Two moments in hereditary primogeniture are to be stressed:
1. That which is permanent is entailed wealth, landed property. This is the preserving
moment in the relation - the substance. The master of the entailed estate, the owner, is
really a mere accident. Landed property anthropomorphises itself in the various
generations. Landed property always inherits, as it were, the first born of the house as an
attribute linked to it. Every first born in the line of land owners is the inheritance, the
property, of the inalienable landed property, which is the predestined substance of his
will and activity. The subject is the thing and the predicate is the man. The will becomes
the property of the property.
2. The political quality of the owner of the entailed estate is the political quality of his
inherited wealth, a political quality inhering in his inherited wealth. Here, therefore, the
political quality appears also as the property of landed property, as a quality which is
ascribed directly to the bare physical earth (nature)
Regarding the first point, it follows that the owner of the entailed estate is the serf of the
landed property, and that in the serfs who are subordinated to him there appears only the
practical consequence of the theoretical relationship with landed property in which he
himself stands. The depth of German subjectivity appears everywhere as the crudity of a
mindless objectivity.
Here we must analyse (1) the relation between private property and inheritance, (2) the
relation between private property, inheritance, and, thereby, the privilege of certain
generations to participate in political sovereignty, (3) the actual historical relation, or the
Germanic relation.
We have seen that primogeniture is the abstraction of independent private property. A
second consequence follows from this. Independence, autonomy, in the political state
whose construction we have followed so far, is private property, which at its peak appears
as inalienable landed property. Political independence thus flows not ex proprio sinu of
the political state; it is not a gift of the political state to its members, nor is it the
animating spirit [of the political state]. Rather, the members of the political state receive
their independence from a being which is not the being of the political state, from a being
of abstract private right, namely, from abstract private property. Political independence is
an accident of private property and not the substance of the political state. The political
state - and within it the legislature, as we have seen - is the unveiled mystery of the true
value and essence of the moments of the state. The significance that private property has
in the political state is its essential, its true significance; the significance that class
distinction has in the political state is the essential significance of class distinction. In the
same way, the essence of the sovereign and of the executive come to appearance in the
legislature. It is here, in the sphere of the political state, that the individual moments of
the state relate to themselves as to the being of the species, the 'species-being'; because
the political state is the sphere of their universal character, i.e., their religious sphere. The
political state is the mirror of truth for the various moments of the concrete state.

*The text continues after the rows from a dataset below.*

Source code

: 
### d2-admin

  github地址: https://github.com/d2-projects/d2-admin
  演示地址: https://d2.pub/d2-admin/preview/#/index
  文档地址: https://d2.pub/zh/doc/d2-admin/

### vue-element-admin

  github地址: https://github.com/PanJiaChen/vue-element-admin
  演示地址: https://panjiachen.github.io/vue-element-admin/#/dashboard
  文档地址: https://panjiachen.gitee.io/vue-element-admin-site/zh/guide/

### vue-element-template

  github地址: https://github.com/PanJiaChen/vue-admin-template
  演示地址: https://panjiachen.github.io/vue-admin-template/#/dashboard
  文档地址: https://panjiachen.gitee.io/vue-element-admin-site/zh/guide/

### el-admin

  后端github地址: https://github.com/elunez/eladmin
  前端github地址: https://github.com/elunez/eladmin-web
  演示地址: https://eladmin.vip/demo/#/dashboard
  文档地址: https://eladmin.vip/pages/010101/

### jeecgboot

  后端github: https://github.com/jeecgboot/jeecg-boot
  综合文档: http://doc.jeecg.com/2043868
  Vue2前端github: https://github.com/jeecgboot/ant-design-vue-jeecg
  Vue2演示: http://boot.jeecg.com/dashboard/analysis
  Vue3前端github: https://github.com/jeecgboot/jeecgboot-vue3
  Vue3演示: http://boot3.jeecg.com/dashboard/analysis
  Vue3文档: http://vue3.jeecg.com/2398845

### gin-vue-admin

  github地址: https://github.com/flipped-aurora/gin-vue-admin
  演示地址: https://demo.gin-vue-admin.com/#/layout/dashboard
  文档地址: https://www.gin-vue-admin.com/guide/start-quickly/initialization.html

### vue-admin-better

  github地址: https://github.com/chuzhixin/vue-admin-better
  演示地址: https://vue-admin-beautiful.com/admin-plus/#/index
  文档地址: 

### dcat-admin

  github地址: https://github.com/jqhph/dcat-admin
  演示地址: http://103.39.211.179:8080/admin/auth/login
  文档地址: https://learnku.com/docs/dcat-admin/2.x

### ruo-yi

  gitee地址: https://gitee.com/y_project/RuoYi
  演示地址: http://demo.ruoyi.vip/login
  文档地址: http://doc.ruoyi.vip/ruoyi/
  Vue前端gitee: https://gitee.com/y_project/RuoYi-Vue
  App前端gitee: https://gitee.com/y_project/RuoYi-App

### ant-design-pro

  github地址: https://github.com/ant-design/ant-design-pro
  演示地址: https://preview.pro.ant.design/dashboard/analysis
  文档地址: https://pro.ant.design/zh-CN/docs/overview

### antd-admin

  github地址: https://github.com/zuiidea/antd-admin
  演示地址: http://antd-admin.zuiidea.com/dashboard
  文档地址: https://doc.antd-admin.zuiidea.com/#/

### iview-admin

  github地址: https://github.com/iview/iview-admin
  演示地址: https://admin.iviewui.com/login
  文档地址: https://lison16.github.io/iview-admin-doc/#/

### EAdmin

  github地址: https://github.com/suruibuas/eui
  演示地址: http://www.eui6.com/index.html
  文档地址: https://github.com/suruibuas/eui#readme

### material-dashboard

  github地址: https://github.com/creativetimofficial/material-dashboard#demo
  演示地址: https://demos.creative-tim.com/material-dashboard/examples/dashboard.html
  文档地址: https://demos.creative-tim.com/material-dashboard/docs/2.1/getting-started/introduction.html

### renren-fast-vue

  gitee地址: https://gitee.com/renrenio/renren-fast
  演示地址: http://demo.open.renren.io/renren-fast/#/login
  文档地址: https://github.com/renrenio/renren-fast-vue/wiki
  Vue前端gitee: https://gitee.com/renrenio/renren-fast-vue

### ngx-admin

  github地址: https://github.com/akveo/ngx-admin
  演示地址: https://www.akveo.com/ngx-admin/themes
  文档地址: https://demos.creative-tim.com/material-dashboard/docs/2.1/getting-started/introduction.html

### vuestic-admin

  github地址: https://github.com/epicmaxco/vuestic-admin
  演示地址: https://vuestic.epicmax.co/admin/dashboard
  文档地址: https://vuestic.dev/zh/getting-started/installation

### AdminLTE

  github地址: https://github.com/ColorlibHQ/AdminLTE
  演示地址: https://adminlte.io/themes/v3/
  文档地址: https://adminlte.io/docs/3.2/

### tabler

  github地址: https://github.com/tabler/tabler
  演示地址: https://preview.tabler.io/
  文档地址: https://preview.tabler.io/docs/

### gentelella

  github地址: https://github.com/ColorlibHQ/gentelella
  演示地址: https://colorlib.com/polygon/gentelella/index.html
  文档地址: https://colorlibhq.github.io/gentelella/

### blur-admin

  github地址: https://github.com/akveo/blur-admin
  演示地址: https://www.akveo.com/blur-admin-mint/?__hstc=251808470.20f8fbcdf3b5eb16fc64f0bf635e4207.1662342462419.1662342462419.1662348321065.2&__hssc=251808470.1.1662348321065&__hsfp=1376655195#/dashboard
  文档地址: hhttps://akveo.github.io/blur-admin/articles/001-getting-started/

Thus, if independent private property in the political state, in the legislature, has the
significance of political independence, then it is the political independence of the state.
Independent private property, or actual private property is then not only the support of the
constitution but the constitution itself. And isn't the support of the constitution nothing
other than the constitution of constitutions, the primary, the actual constitution?
Hegel himself was surprised about the immanent development of science, the derivation
of its entire content from the concept in its simplicity (Remark to § 279), when he was
constructing the hereditary monarch, and made the following remark:
Hence it is the basic moment of personality, abstract at the start in immediate rights,
which has matured itself through its various forms of subjectivity, and now - at the stage
of absolute rights, of the state, of the completely concrete objectivity of the will - has
become the personality of the state, its certainty of itself.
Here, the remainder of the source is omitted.